Being a domain name broker seems like it could be lucrative, and for the best domain brokers, it is a great job. Domain brokers represent domain name owners who are trying to sell their valuable domain names and they make a commission on successful sales. Aside from their time and marketing expenses, brokers rarely have a financial stake in the domain names they are selling, but the potential reward on a large sale may be considerable.
I am not a domain broker, and I want to share the three primary reasons why I am not interested in becoming a broker or working with other domain owners to sell their domain names.
There are many possible ways for a deal to go bad, and I have no interest in exposing my company to any additional legal risk. If a prospect takes legal action (UDRP or Lanham Act lawsuit) after the broker makes contact, the seller may sue the broker. If the seller decides against selling the domain name after a deal is consummated, the buyer may include the broker in a lawsuit.
There are many reasons someone can be sued, and I have no interest in exposing my company to this risk. Keep in mind that there are ways to mitigate this risk via contractual means, but there is always a risk of litigation.
When I left my corporate marketing job nearly 7 years ago, I was happy that I would not have to work for someone else.

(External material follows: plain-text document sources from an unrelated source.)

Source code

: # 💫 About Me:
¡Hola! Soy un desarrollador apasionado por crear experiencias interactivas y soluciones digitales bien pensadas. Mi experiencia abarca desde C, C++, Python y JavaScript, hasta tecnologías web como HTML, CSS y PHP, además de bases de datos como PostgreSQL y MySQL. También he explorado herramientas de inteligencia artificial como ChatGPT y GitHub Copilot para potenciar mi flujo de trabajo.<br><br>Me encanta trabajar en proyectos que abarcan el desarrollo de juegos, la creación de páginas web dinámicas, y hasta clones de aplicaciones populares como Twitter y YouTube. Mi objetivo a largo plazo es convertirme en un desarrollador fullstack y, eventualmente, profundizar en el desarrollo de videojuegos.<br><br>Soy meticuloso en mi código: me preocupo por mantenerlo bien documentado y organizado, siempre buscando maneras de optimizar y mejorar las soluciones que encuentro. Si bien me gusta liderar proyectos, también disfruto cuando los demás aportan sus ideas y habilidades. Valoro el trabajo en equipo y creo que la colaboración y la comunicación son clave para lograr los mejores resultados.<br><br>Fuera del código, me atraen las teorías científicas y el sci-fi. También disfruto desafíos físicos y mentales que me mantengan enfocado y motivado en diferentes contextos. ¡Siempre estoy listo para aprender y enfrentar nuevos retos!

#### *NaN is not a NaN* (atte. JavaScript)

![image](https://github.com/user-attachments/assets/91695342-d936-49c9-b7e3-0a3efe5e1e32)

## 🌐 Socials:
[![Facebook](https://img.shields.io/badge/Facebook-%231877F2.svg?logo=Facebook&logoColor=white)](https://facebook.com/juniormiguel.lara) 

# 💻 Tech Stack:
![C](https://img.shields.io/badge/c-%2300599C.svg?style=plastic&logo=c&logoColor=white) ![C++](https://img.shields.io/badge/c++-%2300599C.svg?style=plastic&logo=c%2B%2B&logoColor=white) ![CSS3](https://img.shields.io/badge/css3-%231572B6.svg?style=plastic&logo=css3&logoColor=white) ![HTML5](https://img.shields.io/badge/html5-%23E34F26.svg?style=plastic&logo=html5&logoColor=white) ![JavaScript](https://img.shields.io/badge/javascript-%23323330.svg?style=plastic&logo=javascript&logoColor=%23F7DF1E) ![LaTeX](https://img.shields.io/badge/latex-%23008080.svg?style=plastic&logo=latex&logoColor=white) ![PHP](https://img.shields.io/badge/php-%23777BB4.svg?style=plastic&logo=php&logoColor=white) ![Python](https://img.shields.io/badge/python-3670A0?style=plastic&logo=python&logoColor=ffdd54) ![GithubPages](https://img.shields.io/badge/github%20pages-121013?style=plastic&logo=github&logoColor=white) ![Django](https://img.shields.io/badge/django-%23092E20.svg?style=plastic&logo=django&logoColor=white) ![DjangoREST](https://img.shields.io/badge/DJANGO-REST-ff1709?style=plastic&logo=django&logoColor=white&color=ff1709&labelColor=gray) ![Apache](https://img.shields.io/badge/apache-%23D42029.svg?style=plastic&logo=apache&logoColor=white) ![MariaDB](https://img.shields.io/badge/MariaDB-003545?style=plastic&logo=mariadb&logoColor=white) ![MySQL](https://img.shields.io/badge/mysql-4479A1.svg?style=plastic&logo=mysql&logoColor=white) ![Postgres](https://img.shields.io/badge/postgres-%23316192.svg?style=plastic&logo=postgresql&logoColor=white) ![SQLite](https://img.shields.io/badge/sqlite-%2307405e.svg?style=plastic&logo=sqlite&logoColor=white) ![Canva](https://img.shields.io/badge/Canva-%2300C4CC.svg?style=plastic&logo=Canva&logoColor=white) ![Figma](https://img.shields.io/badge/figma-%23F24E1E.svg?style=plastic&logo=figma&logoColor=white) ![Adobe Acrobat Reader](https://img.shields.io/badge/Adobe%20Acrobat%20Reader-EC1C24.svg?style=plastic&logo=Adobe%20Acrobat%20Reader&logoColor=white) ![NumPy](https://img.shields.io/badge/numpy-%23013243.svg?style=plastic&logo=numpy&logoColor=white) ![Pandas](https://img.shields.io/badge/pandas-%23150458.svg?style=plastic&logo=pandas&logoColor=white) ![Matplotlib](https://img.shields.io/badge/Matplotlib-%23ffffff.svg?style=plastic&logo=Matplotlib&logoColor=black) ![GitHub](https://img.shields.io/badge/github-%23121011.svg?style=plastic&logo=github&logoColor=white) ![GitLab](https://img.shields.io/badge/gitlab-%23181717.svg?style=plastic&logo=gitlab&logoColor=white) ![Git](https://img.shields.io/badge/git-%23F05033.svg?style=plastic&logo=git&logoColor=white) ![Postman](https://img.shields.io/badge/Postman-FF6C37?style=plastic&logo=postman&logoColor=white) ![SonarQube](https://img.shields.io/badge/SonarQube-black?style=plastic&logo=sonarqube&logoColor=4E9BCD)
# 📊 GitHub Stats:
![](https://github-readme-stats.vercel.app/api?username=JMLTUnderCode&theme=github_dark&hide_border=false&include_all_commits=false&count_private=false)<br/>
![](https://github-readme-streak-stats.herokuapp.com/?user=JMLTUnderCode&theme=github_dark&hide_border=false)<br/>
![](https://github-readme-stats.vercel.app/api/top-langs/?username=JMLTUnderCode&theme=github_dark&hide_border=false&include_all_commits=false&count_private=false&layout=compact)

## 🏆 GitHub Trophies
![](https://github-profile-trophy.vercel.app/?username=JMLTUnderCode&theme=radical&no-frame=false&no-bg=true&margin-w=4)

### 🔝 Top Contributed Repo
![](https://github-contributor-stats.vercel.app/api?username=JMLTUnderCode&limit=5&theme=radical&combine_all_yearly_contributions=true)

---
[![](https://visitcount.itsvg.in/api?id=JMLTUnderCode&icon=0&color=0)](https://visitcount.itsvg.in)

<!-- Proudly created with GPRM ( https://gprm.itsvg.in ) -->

I am self-motivated, and I enjoy being able to make my own business decisions and plans. When brokering a domain name, the broker can be at someone else’s behest. Should the owner decide not to sell a domain name after the broker works on selling the asset, it can be difficult for the broker to force the seller to sell. I wouldn’t want to do a good job and potentially lose the listing because a domain owner decides not to sell.
A broker may be able to encourage someone to sell a domain name at a fair offer price, but the decision is someone else’s to make. I don’t want my income to be determined by someone else.
Many brokers give status reports to domain owners to let them know how the sale process is going. I don’t want to have to report to someone else or have someone checking in on me. It’s a luxury to be able to make my own schedule and basically do as I please, and I don’t want to change that.
Although I don’t have a huge domain name portfolio, I have several hundred domain names at any given time. I have been doing less end user outreach this year due to some larger sales and the desire to await inbound inquiries. If I were to spend time trying to sell domain names, I should spend my time selling my own company’s domain names. It wouldn’t make sense for me to spend time selling someone else’s domain names when I have my own to sell.
In addition, selling domain names takes quite a bit of time. I have a blog to write and other websites that can use improvements and additions. Instead of spending my time working on brokering names, I should spend it on my own business.